-------- Supplied data

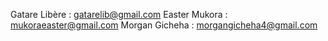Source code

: 
Gatare Libère : gatarelib@gmail.com
Easter Mukora : mukoraeaster@gmail.com
Morgan Gicheha : morgangicheha4@gmail.com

----------------

Work to complete: Select the lines in this material that hold the word "gmail", leaving none out.

Response:
Gatare Libère : gatarelib@gmail.com
Easter Mukora : mukoraeaster@gmail.com
Morgan Gicheha : morgangicheha4@gmail.com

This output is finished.